> [ABOUT THIS EXERCISE]: All lines below starting at the one that holds "7, 2016 | 16:30 – 22:30 |" and ending at the one that holds "## How to edit pages/sections on GitHub" should be printed exactly, ends included. Pictures should not be printed, nor anything else.

> [EXCERPTED DATA]:

<<<<

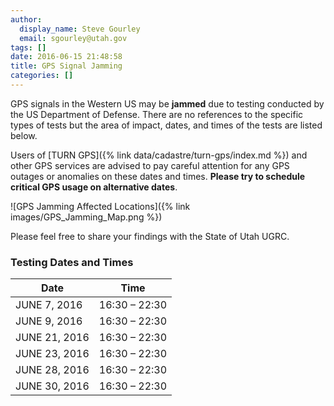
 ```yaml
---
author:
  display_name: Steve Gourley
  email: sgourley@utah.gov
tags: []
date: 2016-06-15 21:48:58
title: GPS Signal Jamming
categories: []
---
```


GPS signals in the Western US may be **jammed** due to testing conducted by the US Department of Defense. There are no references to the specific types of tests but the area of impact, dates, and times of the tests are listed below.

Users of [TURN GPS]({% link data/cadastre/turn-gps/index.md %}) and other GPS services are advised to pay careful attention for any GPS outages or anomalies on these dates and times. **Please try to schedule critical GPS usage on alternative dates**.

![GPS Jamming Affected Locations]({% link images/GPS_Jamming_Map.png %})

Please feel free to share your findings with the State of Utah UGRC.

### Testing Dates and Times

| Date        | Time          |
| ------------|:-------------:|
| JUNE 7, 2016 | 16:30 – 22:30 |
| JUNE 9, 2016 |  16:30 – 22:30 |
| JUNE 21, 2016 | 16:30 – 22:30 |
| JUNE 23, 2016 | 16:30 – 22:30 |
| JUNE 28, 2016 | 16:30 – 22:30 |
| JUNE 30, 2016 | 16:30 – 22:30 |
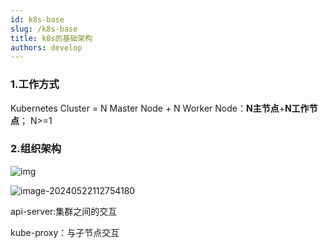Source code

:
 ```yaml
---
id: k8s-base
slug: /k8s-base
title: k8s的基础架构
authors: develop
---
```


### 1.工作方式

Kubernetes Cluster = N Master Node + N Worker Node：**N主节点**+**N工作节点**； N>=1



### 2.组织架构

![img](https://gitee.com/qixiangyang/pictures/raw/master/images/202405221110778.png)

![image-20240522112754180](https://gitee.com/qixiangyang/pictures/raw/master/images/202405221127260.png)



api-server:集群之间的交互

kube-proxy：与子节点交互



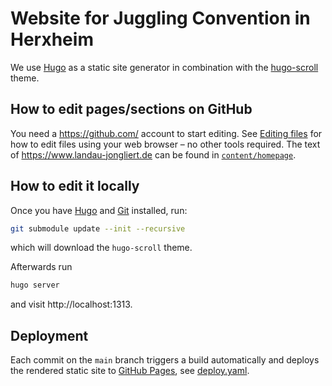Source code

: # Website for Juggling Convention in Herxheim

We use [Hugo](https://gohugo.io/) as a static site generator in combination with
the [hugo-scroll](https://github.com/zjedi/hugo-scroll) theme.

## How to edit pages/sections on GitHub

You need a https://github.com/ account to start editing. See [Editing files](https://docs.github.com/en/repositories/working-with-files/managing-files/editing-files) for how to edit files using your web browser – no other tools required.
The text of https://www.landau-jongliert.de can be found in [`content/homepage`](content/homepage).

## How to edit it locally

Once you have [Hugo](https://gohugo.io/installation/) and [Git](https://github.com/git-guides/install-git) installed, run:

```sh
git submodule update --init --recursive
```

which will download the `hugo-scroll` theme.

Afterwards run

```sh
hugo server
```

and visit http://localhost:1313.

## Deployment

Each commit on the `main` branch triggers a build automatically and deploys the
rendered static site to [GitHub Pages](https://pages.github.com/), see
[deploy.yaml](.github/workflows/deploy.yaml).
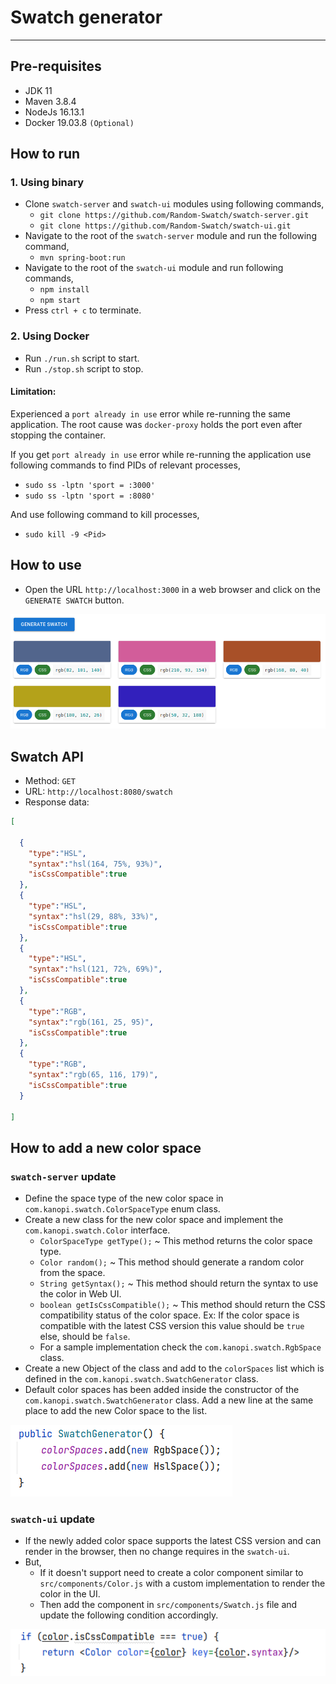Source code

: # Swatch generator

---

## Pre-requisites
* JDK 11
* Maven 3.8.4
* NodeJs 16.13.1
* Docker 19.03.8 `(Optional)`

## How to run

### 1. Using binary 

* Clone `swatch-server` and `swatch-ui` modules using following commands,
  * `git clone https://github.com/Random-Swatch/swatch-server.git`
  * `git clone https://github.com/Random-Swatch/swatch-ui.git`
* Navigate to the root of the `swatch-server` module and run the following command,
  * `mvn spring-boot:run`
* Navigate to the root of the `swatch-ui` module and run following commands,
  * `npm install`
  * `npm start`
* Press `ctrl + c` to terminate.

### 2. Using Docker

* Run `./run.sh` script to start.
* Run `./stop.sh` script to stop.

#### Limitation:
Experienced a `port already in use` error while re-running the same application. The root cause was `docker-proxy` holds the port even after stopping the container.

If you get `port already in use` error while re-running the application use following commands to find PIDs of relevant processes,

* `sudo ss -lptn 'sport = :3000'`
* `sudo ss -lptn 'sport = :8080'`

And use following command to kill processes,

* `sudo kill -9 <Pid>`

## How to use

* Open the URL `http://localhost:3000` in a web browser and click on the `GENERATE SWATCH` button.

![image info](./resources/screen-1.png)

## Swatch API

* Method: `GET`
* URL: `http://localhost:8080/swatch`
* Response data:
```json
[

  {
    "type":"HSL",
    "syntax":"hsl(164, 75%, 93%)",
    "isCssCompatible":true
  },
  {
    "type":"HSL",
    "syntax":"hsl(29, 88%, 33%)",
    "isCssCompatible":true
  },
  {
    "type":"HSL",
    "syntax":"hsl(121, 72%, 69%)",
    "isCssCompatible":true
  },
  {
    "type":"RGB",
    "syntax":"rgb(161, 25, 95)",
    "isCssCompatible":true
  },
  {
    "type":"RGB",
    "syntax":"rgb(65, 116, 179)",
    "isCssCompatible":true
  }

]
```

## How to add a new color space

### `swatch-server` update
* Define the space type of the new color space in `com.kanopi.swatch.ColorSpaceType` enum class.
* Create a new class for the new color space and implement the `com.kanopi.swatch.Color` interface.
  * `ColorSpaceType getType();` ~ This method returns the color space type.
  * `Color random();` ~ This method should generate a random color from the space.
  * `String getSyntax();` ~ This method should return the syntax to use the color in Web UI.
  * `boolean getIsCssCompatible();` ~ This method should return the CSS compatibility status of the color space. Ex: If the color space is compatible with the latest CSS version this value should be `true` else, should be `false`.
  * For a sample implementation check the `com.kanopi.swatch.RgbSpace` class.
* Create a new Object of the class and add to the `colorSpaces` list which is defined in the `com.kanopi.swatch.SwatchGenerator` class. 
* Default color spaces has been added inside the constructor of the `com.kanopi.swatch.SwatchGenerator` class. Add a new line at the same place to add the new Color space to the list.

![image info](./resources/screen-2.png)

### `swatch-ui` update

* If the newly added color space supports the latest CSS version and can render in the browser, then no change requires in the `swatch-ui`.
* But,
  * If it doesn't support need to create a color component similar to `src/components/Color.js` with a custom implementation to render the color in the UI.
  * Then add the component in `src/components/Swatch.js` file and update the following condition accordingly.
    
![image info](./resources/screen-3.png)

>>>>

> [RESULT BELOW]:
| JUNE 7, 2016 | 16:30 – 22:30 |
| JUNE 9, 2016 |  16:30 – 22:30 |
| JUNE 21, 2016 | 16:30 – 22:30 |
| JUNE 23, 2016 | 16:30 – 22:30 |
| JUNE 28, 2016 | 16:30 – 22:30 |
| JUNE 30, 2016 | 16:30 – 22:30 |
Source code

:
 ```yaml
---
id: k8s-base
slug: /k8s-base
title: k8s的基础架构
authors: develop
---
```


### 1.工作方式

Kubernetes Cluster = N Master Node + N Worker Node：**N主节点**+**N工作节点**； N>=1



### 2.组织架构

![img](https://gitee.com/qixiangyang/pictures/raw/master/images/202405221110778.png)

![image-20240522112754180](https://gitee.com/qixiangyang/pictures/raw/master/images/202405221127260.png)



api-server:集群之间的交互

kube-proxy：与子节点交互



Source code

: # Website for Juggling Convention in Herxheim

We use [Hugo](https://gohugo.io/) as a static site generator in combination with
the [hugo-scroll](https://github.com/zjedi/hugo-scroll) theme.

## How to edit pages/sections on GitHub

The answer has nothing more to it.